Sirtuins are NAD+-dependent histone deacetylases that play essential roles in cell survival, energy metabolism, inflammation, and aging; therefore, sirtuins are potential therapeutic targets in the treatment of type 2 diabetes, cancer, inflammatory and metabolic disorders, and neurodegenerative diseases.
Available evidence provides the basis for hypothesizing that sirtuins 1, 2, and 3 (SIRT1, SIRT2, and SIRT3) may have a mechanistic role subserving mood disorders (i.e. downregulation) and associated co-morbidity (e.g. metabolic disorders). Specifically, the domains of general cognitive processes, as well as cognitive emotional processing may be particularly relevant to sirtuin physiology.
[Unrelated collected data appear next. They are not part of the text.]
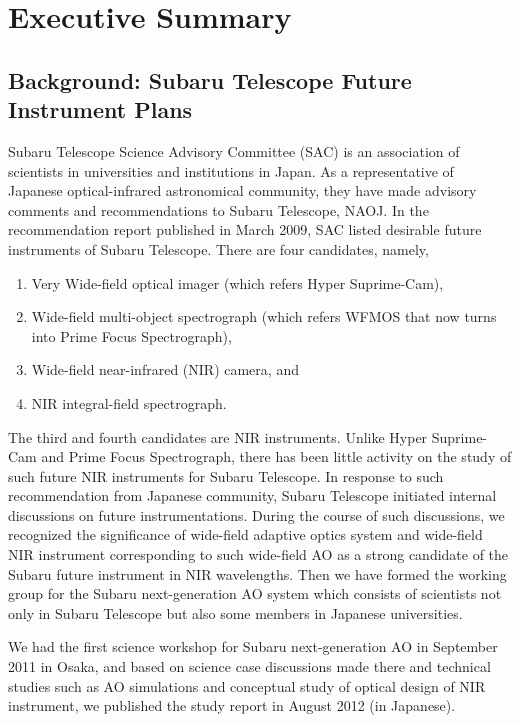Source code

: \chapter{Executive Summary
\label{chap:exec_summary}}

\section{Background: Subaru Telescope Future Instrument Plans}

Subaru Telescope Science Advisory Committee (SAC) is an association of 
scientists in universities and institutions in Japan. As a
representative of Japanese optical-infrared astronomical community, they 
have made advisory comments and recommendations to Subaru Telescope,
NAOJ.
In the recommendation report published in March 2009, SAC listed
desirable future instruments of Subaru Telescope. There
are four candidates, namely,

\begin{enumerate}
\setlength{\itemsep}{-3pt}
\item Very Wide-field optical imager (which refers Hyper Suprime-Cam),
\item Wide-field multi-object spectrograph (which refers WFMOS that now
      turns into Prime Focus Spectrograph), 
\item Wide-field near-infrared (NIR) camera, and 
\item NIR integral-field spectrograph.
\end{enumerate}

The third and fourth candidates are NIR instruments. Unlike Hyper
Suprime-Cam and Prime Focus Spectrograph, there has been little activity
on the study of such future NIR instruments for Subaru Telescope.
In response to such recommendation from Japanese community, Subaru
Telescope initiated internal discussions on future instrumentations. 
During the course of such discussions, we recognized the significance of
wide-field adaptive optics system and wide-field NIR instrument
corresponding to such wide-field AO as a strong candidate of the Subaru
future instrument in NIR wavelengths.
Then we have formed the working group for the Subaru next-generation AO
system which consists of scientists not only in Subaru Telescope but
also some members in Japanese universities.

We had the first science workshop for Subaru next-generation AO in
September 2011 in Osaka, and based on science case discussions made
there and technical studies such as AO simulations and conceptual study
of optical design of NIR instrument, we published the study report in
August 2012 (in Japanese).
Given the role of sirtuins in the perpetuation of circadian rhythmicity, and evidence of dysfunctional circadian cycling in mood disorders, sirtuins may be an underlying etiological factor that links circadian rhythm functionality with mood disorders.
Caloric restriction, and caloric restriction mimetics (e.g. resveratrol) are all capable of upregulating sirtuin isoforms implicated in stress response syndromes. Repurposing existing treatments and/or discovery of novel agents capable of modulating sirtuin physiology may represent genuinely novel approaches for trans-diagnostic domains affected in mood disorders and other brain-based illnesses.